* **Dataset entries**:
Content starts

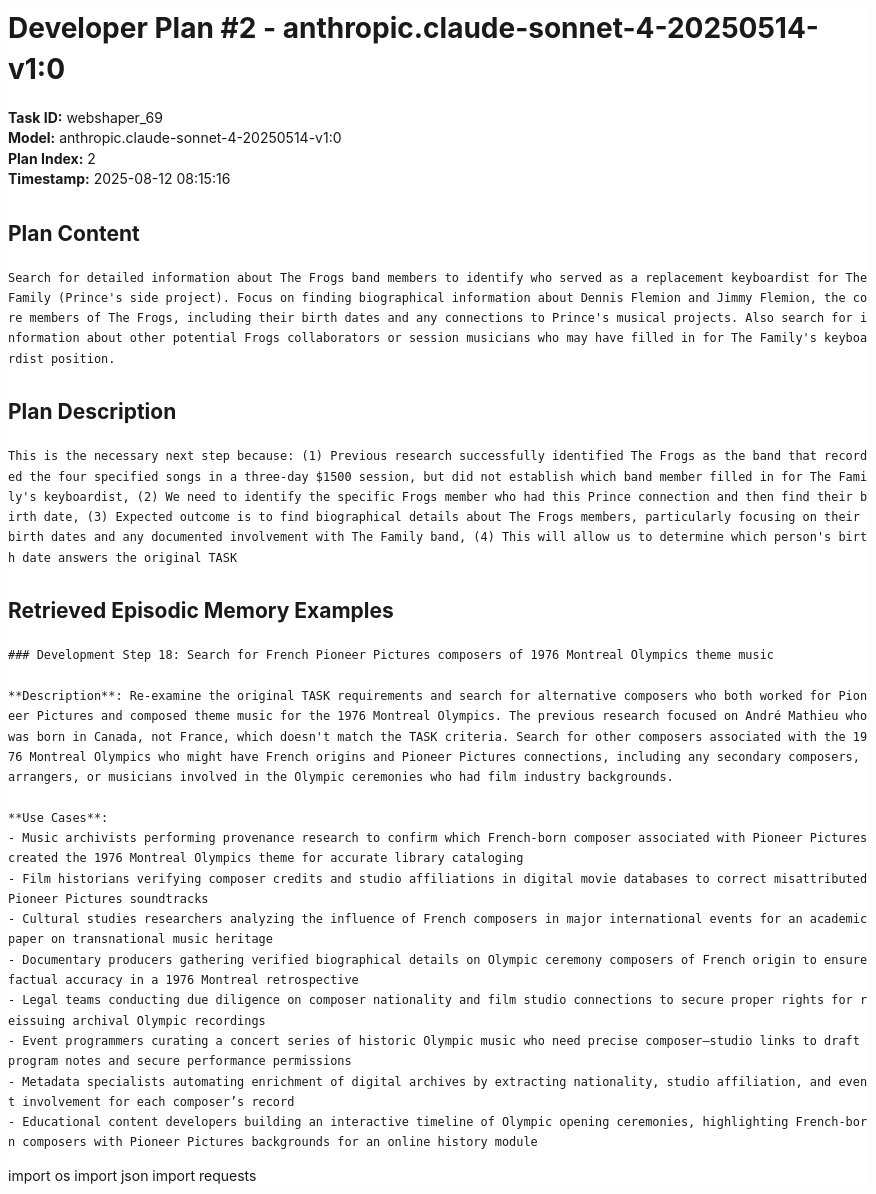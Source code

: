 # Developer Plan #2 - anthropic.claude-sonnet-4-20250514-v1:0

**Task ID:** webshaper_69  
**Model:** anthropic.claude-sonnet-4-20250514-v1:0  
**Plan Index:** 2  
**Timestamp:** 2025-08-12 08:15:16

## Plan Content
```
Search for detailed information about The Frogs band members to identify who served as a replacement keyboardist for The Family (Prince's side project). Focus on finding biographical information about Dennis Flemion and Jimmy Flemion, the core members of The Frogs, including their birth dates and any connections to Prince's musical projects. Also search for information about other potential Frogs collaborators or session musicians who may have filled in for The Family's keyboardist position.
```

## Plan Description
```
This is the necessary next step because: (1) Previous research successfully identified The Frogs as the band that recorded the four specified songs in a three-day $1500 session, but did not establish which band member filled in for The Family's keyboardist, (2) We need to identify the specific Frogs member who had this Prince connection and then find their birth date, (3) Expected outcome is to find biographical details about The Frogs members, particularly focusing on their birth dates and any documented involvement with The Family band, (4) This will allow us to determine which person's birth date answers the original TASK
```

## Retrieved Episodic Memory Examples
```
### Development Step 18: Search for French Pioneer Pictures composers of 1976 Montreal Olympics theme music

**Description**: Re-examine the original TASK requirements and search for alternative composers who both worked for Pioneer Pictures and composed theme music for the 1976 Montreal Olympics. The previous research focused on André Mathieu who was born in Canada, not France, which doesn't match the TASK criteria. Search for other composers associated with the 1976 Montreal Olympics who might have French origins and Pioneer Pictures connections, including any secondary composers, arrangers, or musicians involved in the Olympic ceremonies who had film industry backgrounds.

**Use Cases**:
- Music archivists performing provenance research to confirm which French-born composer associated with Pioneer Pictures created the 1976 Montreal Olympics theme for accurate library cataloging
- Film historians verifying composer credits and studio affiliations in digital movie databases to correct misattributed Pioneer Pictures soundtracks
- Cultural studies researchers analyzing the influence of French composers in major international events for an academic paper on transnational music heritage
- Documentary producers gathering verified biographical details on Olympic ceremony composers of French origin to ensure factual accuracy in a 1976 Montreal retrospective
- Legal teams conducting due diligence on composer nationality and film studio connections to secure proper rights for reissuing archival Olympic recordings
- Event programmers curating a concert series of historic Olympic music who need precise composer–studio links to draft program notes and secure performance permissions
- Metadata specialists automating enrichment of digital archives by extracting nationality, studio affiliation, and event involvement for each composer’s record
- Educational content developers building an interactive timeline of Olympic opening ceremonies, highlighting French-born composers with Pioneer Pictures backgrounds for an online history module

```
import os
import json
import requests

Content ends

Scan the data above for the word "secure", then copy every line that holds it.

- Legal teams conducting due diligence on composer nationality and film studio connections to secure proper rights for reissuing archival Olympic recordings
- Event programmers curating a concert series of historic Olympic music who need precise composer–studio links to draft program notes and secure performance permissions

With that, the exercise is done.